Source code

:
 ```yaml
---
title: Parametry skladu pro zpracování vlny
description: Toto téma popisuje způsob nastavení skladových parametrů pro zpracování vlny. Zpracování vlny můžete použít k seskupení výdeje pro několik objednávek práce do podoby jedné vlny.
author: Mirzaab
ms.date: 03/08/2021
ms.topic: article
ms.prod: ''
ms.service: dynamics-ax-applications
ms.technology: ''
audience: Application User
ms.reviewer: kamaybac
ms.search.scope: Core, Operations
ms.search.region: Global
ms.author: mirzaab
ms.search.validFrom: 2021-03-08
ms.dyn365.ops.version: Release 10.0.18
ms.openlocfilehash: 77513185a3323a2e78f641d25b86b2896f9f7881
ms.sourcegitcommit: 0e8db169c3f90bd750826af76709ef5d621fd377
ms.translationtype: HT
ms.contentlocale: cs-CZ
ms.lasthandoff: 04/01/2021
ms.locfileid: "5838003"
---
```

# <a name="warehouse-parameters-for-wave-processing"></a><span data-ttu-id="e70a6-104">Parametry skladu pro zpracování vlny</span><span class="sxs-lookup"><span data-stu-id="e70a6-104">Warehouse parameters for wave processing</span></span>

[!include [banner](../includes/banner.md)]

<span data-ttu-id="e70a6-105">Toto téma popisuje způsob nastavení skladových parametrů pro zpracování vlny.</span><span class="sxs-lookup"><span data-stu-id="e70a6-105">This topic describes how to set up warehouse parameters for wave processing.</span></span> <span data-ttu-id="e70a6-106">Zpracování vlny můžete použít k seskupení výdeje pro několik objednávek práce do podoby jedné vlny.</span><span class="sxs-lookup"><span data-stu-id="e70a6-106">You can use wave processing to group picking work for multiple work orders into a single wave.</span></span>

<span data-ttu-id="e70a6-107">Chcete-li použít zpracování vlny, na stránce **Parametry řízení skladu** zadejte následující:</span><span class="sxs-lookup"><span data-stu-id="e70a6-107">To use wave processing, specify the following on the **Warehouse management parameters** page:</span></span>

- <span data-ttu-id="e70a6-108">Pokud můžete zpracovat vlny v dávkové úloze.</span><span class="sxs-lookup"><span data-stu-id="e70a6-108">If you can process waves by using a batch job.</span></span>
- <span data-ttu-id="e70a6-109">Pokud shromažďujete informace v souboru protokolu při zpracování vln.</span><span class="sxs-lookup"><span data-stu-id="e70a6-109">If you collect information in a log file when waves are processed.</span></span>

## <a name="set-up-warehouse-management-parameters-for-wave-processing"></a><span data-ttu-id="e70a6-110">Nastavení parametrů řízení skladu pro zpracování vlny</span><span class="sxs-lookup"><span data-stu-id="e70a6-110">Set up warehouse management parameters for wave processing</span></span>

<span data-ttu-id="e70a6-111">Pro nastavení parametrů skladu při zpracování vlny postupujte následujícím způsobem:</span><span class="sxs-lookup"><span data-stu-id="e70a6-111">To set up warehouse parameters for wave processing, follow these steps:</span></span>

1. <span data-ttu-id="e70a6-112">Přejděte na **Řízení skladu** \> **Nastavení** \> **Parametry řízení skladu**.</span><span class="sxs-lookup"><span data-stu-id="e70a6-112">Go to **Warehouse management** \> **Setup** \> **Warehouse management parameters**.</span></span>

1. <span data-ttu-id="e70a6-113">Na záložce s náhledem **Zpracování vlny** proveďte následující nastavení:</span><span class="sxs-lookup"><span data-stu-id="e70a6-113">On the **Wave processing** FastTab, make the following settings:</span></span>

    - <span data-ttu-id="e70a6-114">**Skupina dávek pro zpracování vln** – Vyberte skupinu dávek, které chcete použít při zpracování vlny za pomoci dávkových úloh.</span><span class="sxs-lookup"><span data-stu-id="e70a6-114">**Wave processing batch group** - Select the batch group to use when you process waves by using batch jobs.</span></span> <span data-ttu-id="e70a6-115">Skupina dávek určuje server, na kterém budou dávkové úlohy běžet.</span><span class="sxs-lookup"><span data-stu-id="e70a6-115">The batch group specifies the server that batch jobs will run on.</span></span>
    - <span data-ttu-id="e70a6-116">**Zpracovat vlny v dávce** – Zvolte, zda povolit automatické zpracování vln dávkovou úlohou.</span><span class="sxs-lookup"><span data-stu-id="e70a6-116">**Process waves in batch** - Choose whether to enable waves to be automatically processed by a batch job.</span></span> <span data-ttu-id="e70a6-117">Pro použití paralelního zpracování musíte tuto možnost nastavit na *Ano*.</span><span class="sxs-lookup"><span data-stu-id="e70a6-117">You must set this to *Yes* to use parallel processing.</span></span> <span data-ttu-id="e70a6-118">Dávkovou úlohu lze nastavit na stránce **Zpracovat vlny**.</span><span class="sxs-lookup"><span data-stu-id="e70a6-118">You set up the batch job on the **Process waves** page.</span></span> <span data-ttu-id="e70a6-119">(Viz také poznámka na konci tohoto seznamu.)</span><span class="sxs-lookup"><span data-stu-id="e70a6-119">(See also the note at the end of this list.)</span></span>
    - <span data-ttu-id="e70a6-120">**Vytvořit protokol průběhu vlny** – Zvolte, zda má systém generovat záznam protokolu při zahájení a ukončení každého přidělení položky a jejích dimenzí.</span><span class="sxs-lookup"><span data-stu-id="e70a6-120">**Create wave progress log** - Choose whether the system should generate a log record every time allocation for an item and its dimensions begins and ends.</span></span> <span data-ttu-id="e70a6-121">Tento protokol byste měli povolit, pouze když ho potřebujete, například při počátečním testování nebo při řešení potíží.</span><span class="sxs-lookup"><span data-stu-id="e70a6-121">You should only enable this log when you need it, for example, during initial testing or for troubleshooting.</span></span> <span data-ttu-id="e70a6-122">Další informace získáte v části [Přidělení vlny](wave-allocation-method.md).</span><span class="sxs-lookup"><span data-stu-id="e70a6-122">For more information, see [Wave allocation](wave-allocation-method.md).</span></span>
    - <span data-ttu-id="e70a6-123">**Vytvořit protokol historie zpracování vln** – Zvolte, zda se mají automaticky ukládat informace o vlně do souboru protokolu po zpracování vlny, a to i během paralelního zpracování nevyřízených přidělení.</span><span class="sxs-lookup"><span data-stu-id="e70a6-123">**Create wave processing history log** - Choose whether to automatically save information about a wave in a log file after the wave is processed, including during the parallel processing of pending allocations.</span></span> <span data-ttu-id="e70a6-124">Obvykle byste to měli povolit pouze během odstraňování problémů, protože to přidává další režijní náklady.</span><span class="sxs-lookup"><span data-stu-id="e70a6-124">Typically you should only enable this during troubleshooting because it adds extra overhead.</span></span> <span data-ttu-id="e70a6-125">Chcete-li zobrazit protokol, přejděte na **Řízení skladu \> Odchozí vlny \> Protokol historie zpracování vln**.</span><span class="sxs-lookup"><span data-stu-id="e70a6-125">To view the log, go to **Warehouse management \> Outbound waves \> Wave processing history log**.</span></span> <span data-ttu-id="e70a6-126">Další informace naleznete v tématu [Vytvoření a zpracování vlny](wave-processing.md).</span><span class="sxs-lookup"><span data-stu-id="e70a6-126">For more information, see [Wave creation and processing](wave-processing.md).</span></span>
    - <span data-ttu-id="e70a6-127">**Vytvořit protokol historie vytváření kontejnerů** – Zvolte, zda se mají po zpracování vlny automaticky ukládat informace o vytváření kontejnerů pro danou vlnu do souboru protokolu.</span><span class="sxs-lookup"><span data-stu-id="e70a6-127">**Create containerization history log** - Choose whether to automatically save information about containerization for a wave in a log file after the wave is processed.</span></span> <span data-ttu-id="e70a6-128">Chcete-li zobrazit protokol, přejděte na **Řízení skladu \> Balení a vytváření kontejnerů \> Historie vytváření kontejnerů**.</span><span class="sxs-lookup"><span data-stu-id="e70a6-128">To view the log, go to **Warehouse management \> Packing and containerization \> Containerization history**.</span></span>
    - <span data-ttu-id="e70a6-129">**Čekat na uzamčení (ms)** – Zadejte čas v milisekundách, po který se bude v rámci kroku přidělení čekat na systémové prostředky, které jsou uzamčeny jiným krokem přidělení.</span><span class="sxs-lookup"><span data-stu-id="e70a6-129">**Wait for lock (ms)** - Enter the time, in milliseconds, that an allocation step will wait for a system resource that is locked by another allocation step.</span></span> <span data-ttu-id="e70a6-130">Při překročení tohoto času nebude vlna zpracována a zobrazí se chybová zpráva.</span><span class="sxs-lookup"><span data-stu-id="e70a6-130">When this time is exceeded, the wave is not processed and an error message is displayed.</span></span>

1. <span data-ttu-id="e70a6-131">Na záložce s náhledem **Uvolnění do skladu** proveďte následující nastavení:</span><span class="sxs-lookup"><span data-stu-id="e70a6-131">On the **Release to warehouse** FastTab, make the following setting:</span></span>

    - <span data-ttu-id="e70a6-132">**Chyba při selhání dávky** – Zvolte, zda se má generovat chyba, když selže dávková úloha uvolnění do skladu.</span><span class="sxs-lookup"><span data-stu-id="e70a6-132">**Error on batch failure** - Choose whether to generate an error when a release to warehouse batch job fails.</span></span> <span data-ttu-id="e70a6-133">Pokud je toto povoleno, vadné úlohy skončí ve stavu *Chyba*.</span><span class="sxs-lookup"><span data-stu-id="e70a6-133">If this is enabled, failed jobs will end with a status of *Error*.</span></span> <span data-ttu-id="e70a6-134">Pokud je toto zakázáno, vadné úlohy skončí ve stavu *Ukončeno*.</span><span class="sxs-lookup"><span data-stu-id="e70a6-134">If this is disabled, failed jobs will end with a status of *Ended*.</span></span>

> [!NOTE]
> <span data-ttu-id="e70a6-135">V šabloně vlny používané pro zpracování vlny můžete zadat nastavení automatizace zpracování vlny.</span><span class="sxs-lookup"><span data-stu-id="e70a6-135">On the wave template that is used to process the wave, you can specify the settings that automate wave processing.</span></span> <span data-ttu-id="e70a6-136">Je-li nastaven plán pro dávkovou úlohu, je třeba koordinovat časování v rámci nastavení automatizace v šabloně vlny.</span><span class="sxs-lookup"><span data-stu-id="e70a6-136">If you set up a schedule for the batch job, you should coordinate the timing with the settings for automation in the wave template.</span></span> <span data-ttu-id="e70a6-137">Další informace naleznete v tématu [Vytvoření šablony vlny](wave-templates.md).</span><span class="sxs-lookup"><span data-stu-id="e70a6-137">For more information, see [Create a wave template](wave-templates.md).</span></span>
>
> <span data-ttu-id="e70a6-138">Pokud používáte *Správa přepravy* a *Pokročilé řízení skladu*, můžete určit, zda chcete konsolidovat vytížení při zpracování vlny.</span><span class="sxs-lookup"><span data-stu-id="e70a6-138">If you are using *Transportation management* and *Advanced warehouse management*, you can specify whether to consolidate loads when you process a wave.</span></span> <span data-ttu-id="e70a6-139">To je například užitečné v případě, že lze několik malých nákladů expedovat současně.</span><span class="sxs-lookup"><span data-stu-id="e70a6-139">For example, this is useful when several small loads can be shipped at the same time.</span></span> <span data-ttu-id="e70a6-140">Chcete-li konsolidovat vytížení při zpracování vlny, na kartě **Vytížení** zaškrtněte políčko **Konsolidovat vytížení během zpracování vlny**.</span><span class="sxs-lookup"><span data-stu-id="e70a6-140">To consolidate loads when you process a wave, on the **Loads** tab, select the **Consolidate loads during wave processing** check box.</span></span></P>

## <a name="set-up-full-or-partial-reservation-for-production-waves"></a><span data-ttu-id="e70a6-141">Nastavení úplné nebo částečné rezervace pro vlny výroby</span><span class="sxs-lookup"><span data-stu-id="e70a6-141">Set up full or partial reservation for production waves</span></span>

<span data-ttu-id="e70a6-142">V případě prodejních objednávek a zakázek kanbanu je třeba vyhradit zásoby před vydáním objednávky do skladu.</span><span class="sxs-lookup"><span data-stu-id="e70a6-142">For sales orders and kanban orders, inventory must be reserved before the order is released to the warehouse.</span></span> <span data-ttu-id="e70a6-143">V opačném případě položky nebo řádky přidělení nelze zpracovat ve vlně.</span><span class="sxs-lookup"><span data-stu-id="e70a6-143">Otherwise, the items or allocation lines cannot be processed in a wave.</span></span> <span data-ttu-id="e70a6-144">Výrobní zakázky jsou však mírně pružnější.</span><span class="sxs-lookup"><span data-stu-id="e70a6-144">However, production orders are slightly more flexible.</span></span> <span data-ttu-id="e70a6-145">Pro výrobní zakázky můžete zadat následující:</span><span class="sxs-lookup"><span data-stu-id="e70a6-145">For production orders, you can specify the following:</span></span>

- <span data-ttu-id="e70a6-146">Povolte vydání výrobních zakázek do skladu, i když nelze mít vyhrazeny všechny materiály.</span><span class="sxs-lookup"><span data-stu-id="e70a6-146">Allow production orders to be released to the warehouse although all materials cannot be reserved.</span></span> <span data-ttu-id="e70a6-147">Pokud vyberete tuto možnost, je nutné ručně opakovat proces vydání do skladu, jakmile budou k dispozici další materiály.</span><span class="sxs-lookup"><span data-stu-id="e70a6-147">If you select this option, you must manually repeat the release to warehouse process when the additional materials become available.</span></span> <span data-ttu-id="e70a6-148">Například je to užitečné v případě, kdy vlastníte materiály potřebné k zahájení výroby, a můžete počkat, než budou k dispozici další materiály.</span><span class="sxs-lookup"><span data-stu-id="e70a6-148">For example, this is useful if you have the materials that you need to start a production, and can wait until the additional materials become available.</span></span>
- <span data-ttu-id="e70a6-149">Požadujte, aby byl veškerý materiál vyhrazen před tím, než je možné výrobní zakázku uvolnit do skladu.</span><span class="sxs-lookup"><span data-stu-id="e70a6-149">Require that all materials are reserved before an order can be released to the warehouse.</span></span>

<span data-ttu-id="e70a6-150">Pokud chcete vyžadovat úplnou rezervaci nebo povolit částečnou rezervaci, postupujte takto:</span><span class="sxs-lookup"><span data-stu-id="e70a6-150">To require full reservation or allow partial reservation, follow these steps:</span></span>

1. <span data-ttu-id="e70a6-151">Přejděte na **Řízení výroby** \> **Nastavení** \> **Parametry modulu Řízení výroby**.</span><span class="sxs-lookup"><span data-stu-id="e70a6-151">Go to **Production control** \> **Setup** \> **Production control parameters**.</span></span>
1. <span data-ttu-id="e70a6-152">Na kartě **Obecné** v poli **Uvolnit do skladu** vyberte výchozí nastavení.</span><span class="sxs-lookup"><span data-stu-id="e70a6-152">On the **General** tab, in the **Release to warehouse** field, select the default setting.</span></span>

───

## PROBLEM:
Lines from the top of the data above through the line containing "using a batch job.</span></span>" must be repeated exactly. All other lines stay out.

## RESPONSE FOR THIS EXERCISE:
Source code

:
 ```yaml
---
title: Parametry skladu pro zpracování vlny
description: Toto téma popisuje způsob nastavení skladových parametrů pro zpracování vlny. Zpracování vlny můžete použít k seskupení výdeje pro několik objednávek práce do podoby jedné vlny.
author: Mirzaab
ms.date: 03/08/2021
ms.topic: article
ms.prod: ''
ms.service: dynamics-ax-applications
ms.technology: ''
audience: Application User
ms.reviewer: kamaybac
ms.search.scope: Core, Operations
ms.search.region: Global
ms.author: mirzaab
ms.search.validFrom: 2021-03-08
ms.dyn365.ops.version: Release 10.0.18
ms.openlocfilehash: 77513185a3323a2e78f641d25b86b2896f9f7881
ms.sourcegitcommit: 0e8db169c3f90bd750826af76709ef5d621fd377
ms.translationtype: HT
ms.contentlocale: cs-CZ
ms.lasthandoff: 04/01/2021
ms.locfileid: "5838003"
---
```

# <a name="warehouse-parameters-for-wave-processing"></a><span data-ttu-id="e70a6-104">Parametry skladu pro zpracování vlny</span><span class="sxs-lookup"><span data-stu-id="e70a6-104">Warehouse parameters for wave processing</span></span>

[!include [banner](../includes/banner.md)]

<span data-ttu-id="e70a6-105">Toto téma popisuje způsob nastavení skladových parametrů pro zpracování vlny.</span><span class="sxs-lookup"><span data-stu-id="e70a6-105">This topic describes how to set up warehouse parameters for wave processing.</span></span> <span data-ttu-id="e70a6-106">Zpracování vlny můžete použít k seskupení výdeje pro několik objednávek práce do podoby jedné vlny.</span><span class="sxs-lookup"><span data-stu-id="e70a6-106">You can use wave processing to group picking work for multiple work orders into a single wave.</span></span>

<span data-ttu-id="e70a6-107">Chcete-li použít zpracování vlny, na stránce **Parametry řízení skladu** zadejte následující:</span><span class="sxs-lookup"><span data-stu-id="e70a6-107">To use wave processing, specify the following on the **Warehouse management parameters** page:</span></span>

- <span data-ttu-id="e70a6-108">Pokud můžete zpracovat vlny v dávkové úloze.</span><span class="sxs-lookup"><span data-stu-id="e70a6-108">If you can process waves by using a batch job.</span></span>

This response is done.